Exercise
Give again, exactly as written, each line of the material below starting at the line that contains "### ListPublicationParameters" and ending at the line that contains "Operators for number". Both ends count, and no other line does.

Given records
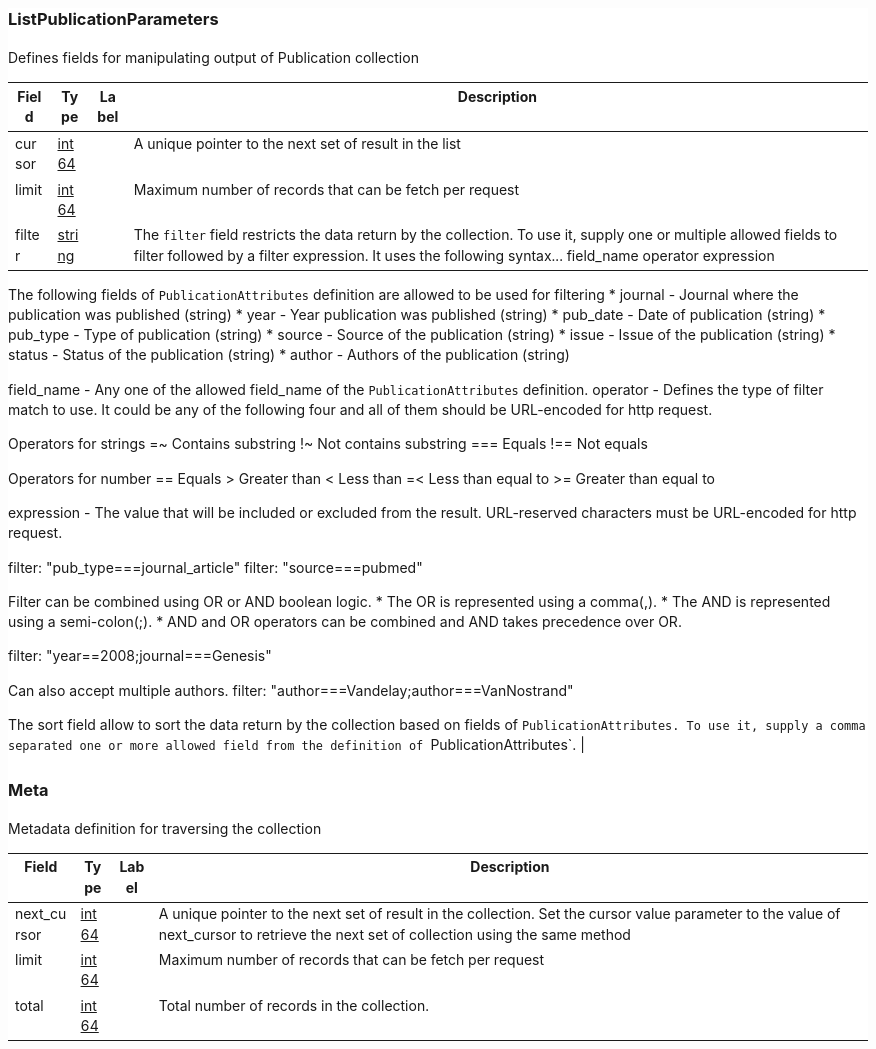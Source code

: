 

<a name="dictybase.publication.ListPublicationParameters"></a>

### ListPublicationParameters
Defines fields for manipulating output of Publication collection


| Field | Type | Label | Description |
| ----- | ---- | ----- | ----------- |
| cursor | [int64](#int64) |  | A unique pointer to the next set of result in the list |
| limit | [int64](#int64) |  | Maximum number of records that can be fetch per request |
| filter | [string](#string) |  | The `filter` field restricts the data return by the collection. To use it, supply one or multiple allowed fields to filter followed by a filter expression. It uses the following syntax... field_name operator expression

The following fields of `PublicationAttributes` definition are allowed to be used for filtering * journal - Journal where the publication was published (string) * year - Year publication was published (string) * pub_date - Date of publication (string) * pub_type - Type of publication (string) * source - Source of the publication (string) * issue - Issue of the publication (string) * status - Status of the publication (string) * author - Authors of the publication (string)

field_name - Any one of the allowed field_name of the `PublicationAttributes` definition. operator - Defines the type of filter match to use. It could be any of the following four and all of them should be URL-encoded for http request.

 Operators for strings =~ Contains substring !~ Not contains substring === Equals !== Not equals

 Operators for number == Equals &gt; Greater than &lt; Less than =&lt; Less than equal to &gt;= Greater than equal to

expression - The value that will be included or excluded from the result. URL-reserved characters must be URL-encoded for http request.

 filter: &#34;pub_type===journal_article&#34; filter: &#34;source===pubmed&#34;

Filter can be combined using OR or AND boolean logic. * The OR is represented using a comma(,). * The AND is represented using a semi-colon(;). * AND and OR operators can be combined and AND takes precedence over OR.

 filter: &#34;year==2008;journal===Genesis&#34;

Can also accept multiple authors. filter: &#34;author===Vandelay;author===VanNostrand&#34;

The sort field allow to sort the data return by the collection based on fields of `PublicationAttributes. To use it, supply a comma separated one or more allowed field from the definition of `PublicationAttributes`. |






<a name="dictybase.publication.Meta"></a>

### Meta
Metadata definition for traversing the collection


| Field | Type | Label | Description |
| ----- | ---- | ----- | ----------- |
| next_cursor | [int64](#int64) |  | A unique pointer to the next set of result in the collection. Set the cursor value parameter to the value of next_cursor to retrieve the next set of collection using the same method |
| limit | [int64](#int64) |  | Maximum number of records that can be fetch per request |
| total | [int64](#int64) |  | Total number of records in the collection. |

Answer space
### ListPublicationParameters
Defines fields for manipulating output of Publication collection


| Field | Type | Label | Description |
| ----- | ---- | ----- | ----------- |
| cursor | [int64](#int64) |  | A unique pointer to the next set of result in the list |
| limit | [int64](#int64) |  | Maximum number of records that can be fetch per request |
| filter | [string](#string) |  | The `filter` field restricts the data return by the collection. To use it, supply one or multiple allowed fields to filter followed by a filter expression. It uses the following syntax... field_name operator expression

The following fields of `PublicationAttributes` definition are allowed to be used for filtering * journal - Journal where the publication was published (string) * year - Year publication was published (string) * pub_date - Date of publication (string) * pub_type - Type of publication (string) * source - Source of the publication (string) * issue - Issue of the publication (string) * status - Status of the publication (string) * author - Authors of the publication (string)

field_name - Any one of the allowed field_name of the `PublicationAttributes` definition. operator - Defines the type of filter match to use. It could be any of the following four and all of them should be URL-encoded for http request.

 Operators for strings =~ Contains substring !~ Not contains substring === Equals !== Not equals

 Operators for number == Equals &gt; Greater than &lt; Less than =&lt; Less than equal to &gt;= Greater than equal to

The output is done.